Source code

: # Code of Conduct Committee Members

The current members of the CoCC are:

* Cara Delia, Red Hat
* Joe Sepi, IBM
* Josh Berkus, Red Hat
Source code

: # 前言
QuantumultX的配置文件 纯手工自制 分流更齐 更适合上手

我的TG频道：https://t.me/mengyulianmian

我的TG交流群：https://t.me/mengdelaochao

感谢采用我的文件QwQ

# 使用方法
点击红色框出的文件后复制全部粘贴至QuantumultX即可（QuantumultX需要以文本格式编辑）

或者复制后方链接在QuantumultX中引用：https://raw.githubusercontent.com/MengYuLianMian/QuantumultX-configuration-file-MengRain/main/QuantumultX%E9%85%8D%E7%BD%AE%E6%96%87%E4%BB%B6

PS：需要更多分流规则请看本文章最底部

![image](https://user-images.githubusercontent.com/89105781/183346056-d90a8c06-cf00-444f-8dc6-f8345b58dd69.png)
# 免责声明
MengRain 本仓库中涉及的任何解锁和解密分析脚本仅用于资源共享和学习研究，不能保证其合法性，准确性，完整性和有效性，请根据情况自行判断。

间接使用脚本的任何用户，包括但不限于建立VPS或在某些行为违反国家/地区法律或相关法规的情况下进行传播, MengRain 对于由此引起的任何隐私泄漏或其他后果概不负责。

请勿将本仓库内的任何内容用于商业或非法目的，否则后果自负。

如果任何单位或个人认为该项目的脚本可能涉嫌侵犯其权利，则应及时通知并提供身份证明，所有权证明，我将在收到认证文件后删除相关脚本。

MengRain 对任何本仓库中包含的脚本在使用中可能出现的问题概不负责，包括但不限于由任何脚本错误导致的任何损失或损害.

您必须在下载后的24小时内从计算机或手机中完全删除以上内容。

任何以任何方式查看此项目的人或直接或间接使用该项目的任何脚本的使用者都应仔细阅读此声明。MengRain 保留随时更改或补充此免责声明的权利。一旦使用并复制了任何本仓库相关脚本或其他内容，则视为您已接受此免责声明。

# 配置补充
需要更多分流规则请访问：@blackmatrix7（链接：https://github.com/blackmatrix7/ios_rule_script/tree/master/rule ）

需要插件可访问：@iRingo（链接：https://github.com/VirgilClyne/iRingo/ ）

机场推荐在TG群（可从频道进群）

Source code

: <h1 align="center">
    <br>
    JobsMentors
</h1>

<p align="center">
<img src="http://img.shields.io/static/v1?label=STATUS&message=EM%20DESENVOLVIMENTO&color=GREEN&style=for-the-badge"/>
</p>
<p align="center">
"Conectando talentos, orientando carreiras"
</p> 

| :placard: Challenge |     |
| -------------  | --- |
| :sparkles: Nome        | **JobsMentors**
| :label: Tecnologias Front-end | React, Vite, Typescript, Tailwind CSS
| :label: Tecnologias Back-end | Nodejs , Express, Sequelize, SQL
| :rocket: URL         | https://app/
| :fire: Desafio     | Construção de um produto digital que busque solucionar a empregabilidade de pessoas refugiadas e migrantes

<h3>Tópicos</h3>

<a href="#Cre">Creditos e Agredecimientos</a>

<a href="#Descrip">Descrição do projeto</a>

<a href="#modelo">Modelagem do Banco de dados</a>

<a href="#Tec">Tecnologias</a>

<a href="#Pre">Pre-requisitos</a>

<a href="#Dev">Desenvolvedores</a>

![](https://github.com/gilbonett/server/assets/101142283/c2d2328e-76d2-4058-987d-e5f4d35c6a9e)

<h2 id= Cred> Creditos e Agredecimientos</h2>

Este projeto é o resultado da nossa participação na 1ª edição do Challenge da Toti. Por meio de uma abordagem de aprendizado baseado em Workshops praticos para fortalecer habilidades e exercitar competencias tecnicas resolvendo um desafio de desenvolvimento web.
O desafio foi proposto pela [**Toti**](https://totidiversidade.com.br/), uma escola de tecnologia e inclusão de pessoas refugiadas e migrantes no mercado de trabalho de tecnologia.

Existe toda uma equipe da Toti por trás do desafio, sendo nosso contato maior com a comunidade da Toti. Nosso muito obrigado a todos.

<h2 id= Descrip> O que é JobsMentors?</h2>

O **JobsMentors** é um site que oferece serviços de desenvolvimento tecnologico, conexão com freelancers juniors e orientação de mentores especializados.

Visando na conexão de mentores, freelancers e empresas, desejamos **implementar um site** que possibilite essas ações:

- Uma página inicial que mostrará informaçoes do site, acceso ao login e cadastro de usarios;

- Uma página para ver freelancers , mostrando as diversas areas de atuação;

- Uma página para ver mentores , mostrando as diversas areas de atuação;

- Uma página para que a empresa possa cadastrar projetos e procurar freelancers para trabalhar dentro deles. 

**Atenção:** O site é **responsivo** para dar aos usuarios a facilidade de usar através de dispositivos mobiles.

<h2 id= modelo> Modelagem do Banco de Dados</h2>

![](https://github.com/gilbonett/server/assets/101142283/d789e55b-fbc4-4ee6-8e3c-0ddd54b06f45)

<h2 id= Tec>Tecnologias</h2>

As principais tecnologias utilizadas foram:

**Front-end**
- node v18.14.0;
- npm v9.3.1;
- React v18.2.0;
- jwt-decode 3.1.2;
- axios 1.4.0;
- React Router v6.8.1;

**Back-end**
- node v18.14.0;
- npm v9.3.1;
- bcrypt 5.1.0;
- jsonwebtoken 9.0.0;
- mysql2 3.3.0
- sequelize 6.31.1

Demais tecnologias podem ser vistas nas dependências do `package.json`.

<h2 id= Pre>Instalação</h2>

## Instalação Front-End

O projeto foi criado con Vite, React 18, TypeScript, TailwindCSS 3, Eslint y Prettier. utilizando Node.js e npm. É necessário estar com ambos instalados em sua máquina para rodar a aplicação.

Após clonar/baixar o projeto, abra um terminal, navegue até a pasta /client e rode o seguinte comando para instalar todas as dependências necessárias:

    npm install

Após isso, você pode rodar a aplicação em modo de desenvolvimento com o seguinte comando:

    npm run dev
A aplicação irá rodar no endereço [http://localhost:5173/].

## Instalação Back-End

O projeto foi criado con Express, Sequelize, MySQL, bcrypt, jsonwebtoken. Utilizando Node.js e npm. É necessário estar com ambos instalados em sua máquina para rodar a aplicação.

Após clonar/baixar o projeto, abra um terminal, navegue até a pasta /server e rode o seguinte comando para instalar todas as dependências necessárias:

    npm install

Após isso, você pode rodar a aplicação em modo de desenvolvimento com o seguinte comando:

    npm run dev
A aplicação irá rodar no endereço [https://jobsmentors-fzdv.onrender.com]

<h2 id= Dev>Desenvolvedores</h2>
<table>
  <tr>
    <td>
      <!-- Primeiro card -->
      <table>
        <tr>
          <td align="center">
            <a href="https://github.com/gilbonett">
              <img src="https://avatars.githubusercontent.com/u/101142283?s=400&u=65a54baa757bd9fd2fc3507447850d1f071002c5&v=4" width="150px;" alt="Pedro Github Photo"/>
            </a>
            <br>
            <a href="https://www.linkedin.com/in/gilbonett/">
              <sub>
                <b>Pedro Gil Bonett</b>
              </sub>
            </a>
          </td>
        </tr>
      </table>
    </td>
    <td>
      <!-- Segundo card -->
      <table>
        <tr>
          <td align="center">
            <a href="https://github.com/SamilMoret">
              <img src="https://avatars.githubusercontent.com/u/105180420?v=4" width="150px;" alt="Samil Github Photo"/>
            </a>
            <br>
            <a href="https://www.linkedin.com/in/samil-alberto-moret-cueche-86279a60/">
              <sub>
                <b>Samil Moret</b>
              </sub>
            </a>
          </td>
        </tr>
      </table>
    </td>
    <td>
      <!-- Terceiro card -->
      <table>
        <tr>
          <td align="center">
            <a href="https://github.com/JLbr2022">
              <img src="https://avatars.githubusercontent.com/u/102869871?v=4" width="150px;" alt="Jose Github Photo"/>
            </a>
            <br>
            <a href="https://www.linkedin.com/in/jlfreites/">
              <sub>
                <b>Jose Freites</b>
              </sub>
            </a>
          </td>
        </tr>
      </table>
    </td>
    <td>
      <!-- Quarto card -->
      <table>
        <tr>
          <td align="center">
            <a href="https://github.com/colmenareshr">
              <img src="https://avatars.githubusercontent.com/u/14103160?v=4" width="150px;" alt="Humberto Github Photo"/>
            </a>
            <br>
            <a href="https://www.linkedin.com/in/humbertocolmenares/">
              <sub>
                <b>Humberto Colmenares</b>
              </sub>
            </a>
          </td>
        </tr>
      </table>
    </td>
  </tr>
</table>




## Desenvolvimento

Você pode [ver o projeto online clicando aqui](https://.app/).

——

THE TASK = Write down, word for word, the lines above from the one containing "或者复制后方链接在Quant" through the one containing "PS：需要更多分流规则请看本文章最底部", both ends included.

OUTPUT BELOW =
或者复制后方链接在QuantumultX中引用：https://raw.githubusercontent.com/MengYuLianMian/QuantumultX-configuration-file-MengRain/main/QuantumultX%E9%85%8D%E7%BD%AE%E6%96%87%E4%BB%B6

PS：需要更多分流规则请看本文章最底部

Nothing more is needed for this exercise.